Saved entries:
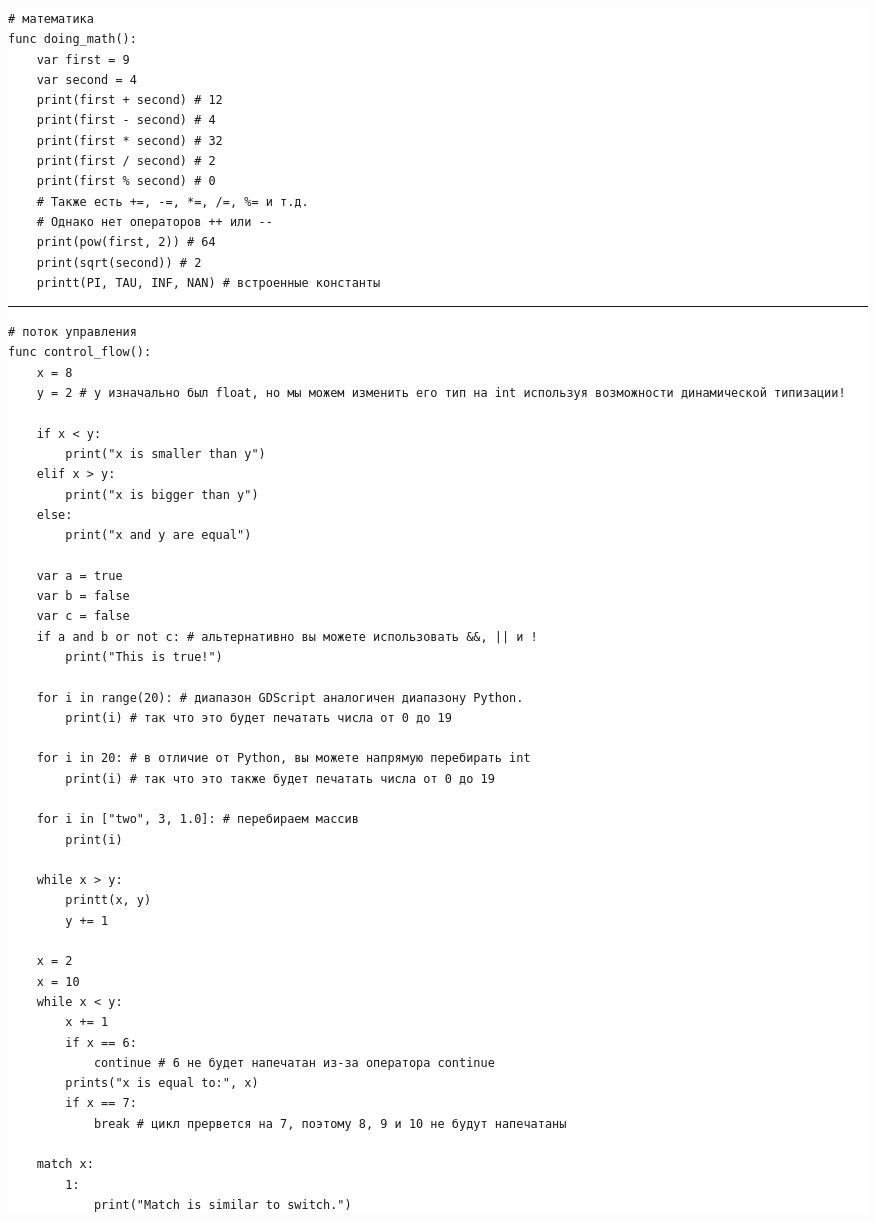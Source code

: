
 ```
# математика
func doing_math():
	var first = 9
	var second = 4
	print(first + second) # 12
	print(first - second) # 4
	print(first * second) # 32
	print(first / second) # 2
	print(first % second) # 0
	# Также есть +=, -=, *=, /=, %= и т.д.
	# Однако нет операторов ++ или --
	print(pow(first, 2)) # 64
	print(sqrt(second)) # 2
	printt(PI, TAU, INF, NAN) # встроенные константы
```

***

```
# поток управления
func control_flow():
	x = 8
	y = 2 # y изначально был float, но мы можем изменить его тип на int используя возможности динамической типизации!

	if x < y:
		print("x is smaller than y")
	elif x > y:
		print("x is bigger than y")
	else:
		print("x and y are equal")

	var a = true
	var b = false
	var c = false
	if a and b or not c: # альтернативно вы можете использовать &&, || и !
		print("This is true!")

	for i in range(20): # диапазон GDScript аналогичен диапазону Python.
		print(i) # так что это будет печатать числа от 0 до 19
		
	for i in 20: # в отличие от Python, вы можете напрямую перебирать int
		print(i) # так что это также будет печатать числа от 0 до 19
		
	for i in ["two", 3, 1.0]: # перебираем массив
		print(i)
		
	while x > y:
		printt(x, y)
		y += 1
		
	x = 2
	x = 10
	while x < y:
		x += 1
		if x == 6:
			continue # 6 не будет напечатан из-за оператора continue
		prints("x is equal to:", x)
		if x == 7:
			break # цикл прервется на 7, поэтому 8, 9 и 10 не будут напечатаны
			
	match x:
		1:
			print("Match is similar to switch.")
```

• _WHAT NEEDS TO BE DONE_: Repeat the entries exactly, pictures left out.

• _RESPONSE BOX_:
Source code

:
 ```
# математика
func doing_math():
	var first = 9
	var second = 4
	print(first + second) # 12
	print(first - second) # 4
	print(first * second) # 32
	print(first / second) # 2
	print(first % second) # 0
	# Также есть +=, -=, *=, /=, %= и т.д.
	# Однако нет операторов ++ или --
	print(pow(first, 2)) # 64
	print(sqrt(second)) # 2
	printt(PI, TAU, INF, NAN) # встроенные константы
```

***

```
# поток управления
func control_flow():
	x = 8
	y = 2 # y изначально был float, но мы можем изменить его тип на int используя возможности динамической типизации!

	if x < y:
		print("x is smaller than y")
	elif x > y:
		print("x is bigger than y")
	else:
		print("x and y are equal")

	var a = true
	var b = false
	var c = false
	if a and b or not c: # альтернативно вы можете использовать &&, || и !
		print("This is true!")

	for i in range(20): # диапазон GDScript аналогичен диапазону Python.
		print(i) # так что это будет печатать числа от 0 до 19
		
	for i in 20: # в отличие от Python, вы можете напрямую перебирать int
		print(i) # так что это также будет печатать числа от 0 до 19
		
	for i in ["two", 3, 1.0]: # перебираем массив
		print(i)
		
	while x > y:
		printt(x, y)
		y += 1
		
	x = 2
	x = 10
	while x < y:
		x += 1
		if x == 6:
			continue # 6 не будет напечатан из-за оператора continue
		prints("x is equal to:", x)
		if x == 7:
			break # цикл прервется на 7, поэтому 8, 9 и 10 не будут напечатаны
			
	match x:
		1:
			print("Match is similar to switch.")
```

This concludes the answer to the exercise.